## [REQUIREMENT]
All lines from the one with "ಅಲ್ಲಿ-ರುವ-ವರನ್ನೆಲ್ಲ" through the end of the records below are to be given again exactly, and nothing else.

## [DATA FOR THE TASK]
★ ★ ★ ★

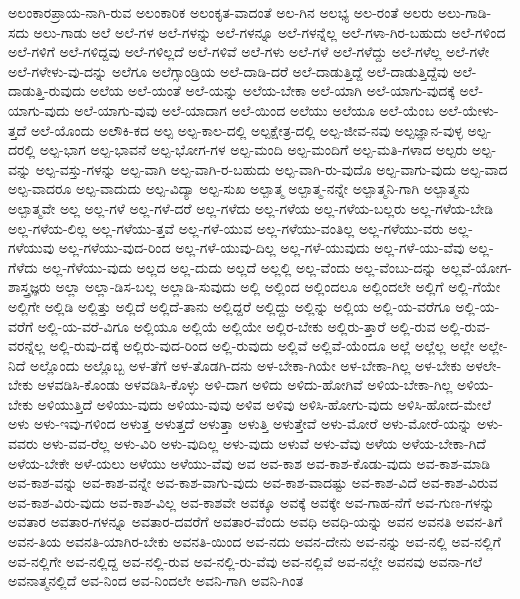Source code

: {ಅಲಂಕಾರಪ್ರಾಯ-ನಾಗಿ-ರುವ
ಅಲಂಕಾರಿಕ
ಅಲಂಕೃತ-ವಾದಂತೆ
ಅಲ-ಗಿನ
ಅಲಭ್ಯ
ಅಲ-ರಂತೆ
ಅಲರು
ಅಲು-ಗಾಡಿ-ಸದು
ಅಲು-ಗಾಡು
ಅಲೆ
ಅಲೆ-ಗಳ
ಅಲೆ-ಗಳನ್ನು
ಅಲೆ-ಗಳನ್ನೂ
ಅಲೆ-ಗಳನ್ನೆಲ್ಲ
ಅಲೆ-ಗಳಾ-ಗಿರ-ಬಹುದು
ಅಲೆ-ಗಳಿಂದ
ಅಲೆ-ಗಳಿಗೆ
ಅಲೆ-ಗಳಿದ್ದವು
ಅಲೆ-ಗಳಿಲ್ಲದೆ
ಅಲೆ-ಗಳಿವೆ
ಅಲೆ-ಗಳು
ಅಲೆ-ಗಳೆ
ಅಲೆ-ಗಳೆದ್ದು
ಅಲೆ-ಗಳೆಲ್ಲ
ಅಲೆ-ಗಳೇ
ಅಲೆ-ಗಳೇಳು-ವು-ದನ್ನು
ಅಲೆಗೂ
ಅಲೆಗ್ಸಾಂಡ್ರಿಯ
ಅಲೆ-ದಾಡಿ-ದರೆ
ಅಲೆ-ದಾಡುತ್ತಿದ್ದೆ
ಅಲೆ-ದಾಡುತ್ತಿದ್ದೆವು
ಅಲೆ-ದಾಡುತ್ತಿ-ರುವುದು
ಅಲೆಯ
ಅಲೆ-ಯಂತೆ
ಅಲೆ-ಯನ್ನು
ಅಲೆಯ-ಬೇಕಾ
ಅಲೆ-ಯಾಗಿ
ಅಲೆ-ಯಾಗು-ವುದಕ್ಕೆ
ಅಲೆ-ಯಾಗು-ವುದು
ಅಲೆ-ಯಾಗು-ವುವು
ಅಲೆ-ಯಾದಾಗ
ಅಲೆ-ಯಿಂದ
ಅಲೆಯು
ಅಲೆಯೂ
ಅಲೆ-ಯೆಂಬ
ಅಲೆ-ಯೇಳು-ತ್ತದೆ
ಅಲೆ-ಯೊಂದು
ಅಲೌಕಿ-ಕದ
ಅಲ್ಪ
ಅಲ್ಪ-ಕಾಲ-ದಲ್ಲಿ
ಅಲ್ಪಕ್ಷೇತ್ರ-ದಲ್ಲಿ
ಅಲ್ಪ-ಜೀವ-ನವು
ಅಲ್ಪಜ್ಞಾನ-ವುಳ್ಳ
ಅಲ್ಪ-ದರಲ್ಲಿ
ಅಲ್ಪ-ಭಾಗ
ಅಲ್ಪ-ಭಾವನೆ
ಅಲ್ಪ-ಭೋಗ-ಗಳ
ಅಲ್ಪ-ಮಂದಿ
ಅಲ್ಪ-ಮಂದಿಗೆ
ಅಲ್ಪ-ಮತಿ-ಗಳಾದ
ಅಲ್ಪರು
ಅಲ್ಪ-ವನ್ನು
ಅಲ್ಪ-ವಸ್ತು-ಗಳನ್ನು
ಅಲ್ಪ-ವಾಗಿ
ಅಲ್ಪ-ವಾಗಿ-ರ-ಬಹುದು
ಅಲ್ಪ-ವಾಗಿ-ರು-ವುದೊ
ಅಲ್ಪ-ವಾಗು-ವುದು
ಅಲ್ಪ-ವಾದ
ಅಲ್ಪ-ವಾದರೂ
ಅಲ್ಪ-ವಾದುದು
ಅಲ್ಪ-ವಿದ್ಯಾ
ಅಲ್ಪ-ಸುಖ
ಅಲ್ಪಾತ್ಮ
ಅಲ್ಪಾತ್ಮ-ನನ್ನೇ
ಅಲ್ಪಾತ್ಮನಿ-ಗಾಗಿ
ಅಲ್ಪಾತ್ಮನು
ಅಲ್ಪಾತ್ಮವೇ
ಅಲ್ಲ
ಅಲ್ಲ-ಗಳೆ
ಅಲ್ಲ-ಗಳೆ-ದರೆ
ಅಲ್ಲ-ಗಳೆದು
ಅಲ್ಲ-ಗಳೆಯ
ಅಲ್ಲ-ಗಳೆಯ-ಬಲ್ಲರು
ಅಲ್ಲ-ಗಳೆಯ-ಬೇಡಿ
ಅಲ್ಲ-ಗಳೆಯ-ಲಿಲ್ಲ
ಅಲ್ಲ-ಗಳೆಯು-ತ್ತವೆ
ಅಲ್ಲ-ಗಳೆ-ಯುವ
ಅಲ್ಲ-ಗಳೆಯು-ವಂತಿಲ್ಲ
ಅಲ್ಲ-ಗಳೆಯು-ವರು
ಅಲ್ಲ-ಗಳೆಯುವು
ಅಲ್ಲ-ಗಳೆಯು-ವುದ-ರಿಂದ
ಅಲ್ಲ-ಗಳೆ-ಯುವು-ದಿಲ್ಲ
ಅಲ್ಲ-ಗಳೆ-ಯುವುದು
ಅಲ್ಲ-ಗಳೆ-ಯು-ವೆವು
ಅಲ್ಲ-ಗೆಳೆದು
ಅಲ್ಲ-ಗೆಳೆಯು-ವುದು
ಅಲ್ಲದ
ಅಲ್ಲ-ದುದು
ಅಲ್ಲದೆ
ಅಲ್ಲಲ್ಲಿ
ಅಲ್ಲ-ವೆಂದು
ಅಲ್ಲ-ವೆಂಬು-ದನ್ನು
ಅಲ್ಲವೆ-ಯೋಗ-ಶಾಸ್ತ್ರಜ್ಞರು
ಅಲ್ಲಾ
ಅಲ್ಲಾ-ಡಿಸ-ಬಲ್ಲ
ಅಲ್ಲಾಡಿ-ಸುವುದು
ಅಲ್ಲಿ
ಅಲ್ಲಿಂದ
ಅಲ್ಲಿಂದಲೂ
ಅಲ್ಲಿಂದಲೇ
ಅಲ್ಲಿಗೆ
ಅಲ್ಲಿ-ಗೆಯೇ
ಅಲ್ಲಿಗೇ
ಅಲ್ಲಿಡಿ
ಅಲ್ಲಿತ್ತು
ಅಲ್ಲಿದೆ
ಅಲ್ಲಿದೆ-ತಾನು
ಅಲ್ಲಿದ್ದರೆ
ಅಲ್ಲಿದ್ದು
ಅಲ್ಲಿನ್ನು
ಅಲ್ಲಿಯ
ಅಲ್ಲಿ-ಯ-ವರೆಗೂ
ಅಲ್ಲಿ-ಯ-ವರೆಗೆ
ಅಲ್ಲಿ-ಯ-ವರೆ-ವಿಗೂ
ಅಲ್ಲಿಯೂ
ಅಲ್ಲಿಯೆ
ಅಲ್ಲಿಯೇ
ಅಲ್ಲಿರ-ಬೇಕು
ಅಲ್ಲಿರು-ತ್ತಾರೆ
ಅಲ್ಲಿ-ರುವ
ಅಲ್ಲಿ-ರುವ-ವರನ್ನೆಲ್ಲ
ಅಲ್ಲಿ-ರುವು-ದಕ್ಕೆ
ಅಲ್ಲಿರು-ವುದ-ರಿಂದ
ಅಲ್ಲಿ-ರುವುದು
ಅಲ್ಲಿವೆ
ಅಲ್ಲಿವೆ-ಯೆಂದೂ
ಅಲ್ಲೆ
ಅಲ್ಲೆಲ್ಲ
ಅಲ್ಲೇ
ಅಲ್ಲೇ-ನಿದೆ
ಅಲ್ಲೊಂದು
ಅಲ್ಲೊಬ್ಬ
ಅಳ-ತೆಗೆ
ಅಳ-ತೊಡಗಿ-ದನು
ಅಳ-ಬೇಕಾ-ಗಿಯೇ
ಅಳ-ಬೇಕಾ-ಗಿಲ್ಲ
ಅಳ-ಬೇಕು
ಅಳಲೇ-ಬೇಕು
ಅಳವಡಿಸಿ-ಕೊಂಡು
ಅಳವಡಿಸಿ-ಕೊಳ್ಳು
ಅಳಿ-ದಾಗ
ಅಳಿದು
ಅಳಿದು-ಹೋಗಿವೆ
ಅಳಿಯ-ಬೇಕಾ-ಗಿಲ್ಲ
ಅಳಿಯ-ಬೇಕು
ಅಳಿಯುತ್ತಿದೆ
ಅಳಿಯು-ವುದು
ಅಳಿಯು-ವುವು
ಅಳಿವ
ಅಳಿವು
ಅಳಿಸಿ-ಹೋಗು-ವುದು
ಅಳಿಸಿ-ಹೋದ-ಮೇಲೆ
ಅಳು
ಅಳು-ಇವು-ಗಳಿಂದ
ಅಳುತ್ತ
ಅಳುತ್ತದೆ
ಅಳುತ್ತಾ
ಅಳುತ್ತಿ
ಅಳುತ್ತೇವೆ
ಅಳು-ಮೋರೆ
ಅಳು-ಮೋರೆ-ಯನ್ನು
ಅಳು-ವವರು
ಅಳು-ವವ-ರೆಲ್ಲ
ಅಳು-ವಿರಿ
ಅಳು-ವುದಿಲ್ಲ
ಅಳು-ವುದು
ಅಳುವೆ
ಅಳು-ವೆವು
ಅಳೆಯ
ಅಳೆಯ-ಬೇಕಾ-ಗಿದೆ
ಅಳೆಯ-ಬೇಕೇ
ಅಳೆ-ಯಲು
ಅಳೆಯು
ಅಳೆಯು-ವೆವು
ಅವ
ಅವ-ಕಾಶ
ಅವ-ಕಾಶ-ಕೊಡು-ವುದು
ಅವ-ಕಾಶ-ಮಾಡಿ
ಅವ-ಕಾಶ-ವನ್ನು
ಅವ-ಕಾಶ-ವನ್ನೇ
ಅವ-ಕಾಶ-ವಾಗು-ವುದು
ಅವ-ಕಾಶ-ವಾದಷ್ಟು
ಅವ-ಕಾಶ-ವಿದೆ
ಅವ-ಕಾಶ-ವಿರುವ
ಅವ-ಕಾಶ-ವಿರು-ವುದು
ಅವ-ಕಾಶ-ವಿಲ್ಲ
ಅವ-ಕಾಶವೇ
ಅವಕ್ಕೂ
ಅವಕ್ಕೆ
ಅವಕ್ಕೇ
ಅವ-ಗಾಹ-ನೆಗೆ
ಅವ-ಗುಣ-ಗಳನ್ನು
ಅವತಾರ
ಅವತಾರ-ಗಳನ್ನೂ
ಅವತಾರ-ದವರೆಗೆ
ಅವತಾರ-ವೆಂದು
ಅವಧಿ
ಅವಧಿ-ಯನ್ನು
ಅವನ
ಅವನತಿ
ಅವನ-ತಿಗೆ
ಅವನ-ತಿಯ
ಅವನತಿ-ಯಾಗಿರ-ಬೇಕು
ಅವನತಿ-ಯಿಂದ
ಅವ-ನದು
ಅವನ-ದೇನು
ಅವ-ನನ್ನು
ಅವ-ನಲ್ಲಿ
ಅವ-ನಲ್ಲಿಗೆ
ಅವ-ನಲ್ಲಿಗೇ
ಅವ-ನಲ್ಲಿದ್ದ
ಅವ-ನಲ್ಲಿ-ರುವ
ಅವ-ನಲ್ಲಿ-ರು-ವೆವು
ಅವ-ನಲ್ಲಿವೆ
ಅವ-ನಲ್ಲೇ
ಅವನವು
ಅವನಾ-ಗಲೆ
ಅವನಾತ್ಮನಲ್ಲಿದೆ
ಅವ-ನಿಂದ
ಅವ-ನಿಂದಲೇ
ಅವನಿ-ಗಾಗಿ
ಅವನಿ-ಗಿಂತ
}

★ ★ ★ ★

## [SOLUTION TO THE EXERCISE]
ಅಲ್ಲಿ-ರುವ-ವರನ್ನೆಲ್ಲ
ಅಲ್ಲಿ-ರುವು-ದಕ್ಕೆ
ಅಲ್ಲಿರು-ವುದ-ರಿಂದ
ಅಲ್ಲಿ-ರುವುದು
ಅಲ್ಲಿವೆ
ಅಲ್ಲಿವೆ-ಯೆಂದೂ
ಅಲ್ಲೆ
ಅಲ್ಲೆಲ್ಲ
ಅಲ್ಲೇ
ಅಲ್ಲೇ-ನಿದೆ
ಅಲ್ಲೊಂದು
ಅಲ್ಲೊಬ್ಬ
ಅಳ-ತೆಗೆ
ಅಳ-ತೊಡಗಿ-ದನು
ಅಳ-ಬೇಕಾ-ಗಿಯೇ
ಅಳ-ಬೇಕಾ-ಗಿಲ್ಲ
ಅಳ-ಬೇಕು
ಅಳಲೇ-ಬೇಕು
ಅಳವಡಿಸಿ-ಕೊಂಡು
ಅಳವಡಿಸಿ-ಕೊಳ್ಳು
ಅಳಿ-ದಾಗ
ಅಳಿದು
ಅಳಿದು-ಹೋಗಿವೆ
ಅಳಿಯ-ಬೇಕಾ-ಗಿಲ್ಲ
ಅಳಿಯ-ಬೇಕು
ಅಳಿಯುತ್ತಿದೆ
ಅಳಿಯು-ವುದು
ಅಳಿಯು-ವುವು
ಅಳಿವ
ಅಳಿವು
ಅಳಿಸಿ-ಹೋಗು-ವುದು
ಅಳಿಸಿ-ಹೋದ-ಮೇಲೆ
ಅಳು
ಅಳು-ಇವು-ಗಳಿಂದ
ಅಳುತ್ತ
ಅಳುತ್ತದೆ
ಅಳುತ್ತಾ
ಅಳುತ್ತಿ
ಅಳುತ್ತೇವೆ
ಅಳು-ಮೋರೆ
ಅಳು-ಮೋರೆ-ಯನ್ನು
ಅಳು-ವವರು
ಅಳು-ವವ-ರೆಲ್ಲ
ಅಳು-ವಿರಿ
ಅಳು-ವುದಿಲ್ಲ
ಅಳು-ವುದು
ಅಳುವೆ
ಅಳು-ವೆವು
ಅಳೆಯ
ಅಳೆಯ-ಬೇಕಾ-ಗಿದೆ
ಅಳೆಯ-ಬೇಕೇ
ಅಳೆ-ಯಲು
ಅಳೆಯು
ಅಳೆಯು-ವೆವು
ಅವ
ಅವ-ಕಾಶ
ಅವ-ಕಾಶ-ಕೊಡು-ವುದು
ಅವ-ಕಾಶ-ಮಾಡಿ
ಅವ-ಕಾಶ-ವನ್ನು
ಅವ-ಕಾಶ-ವನ್ನೇ
ಅವ-ಕಾಶ-ವಾಗು-ವುದು
ಅವ-ಕಾಶ-ವಾದಷ್ಟು
ಅವ-ಕಾಶ-ವಿದೆ
ಅವ-ಕಾಶ-ವಿರುವ
ಅವ-ಕಾಶ-ವಿರು-ವುದು
ಅವ-ಕಾಶ-ವಿಲ್ಲ
ಅವ-ಕಾಶವೇ
ಅವಕ್ಕೂ
ಅವಕ್ಕೆ
ಅವಕ್ಕೇ
ಅವ-ಗಾಹ-ನೆಗೆ
ಅವ-ಗುಣ-ಗಳನ್ನು
ಅವತಾರ
ಅವತಾರ-ಗಳನ್ನೂ
ಅವತಾರ-ದವರೆಗೆ
ಅವತಾರ-ವೆಂದು
ಅವಧಿ
ಅವಧಿ-ಯನ್ನು
ಅವನ
ಅವನತಿ
ಅವನ-ತಿಗೆ
ಅವನ-ತಿಯ
ಅವನತಿ-ಯಾಗಿರ-ಬೇಕು
ಅವನತಿ-ಯಿಂದ
ಅವ-ನದು
ಅವನ-ದೇನು
ಅವ-ನನ್ನು
ಅವ-ನಲ್ಲಿ
ಅವ-ನಲ್ಲಿಗೆ
ಅವ-ನಲ್ಲಿಗೇ
ಅವ-ನಲ್ಲಿದ್ದ
ಅವ-ನಲ್ಲಿ-ರುವ
ಅವ-ನಲ್ಲಿ-ರು-ವೆವು
ಅವ-ನಲ್ಲಿವೆ
ಅವ-ನಲ್ಲೇ
ಅವನವು
ಅವನಾ-ಗಲೆ
ಅವನಾತ್ಮನಲ್ಲಿದೆ
ಅವ-ನಿಂದ
ಅವ-ನಿಂದಲೇ
ಅವನಿ-ಗಾಗಿ
ಅವನಿ-ಗಿಂತ
}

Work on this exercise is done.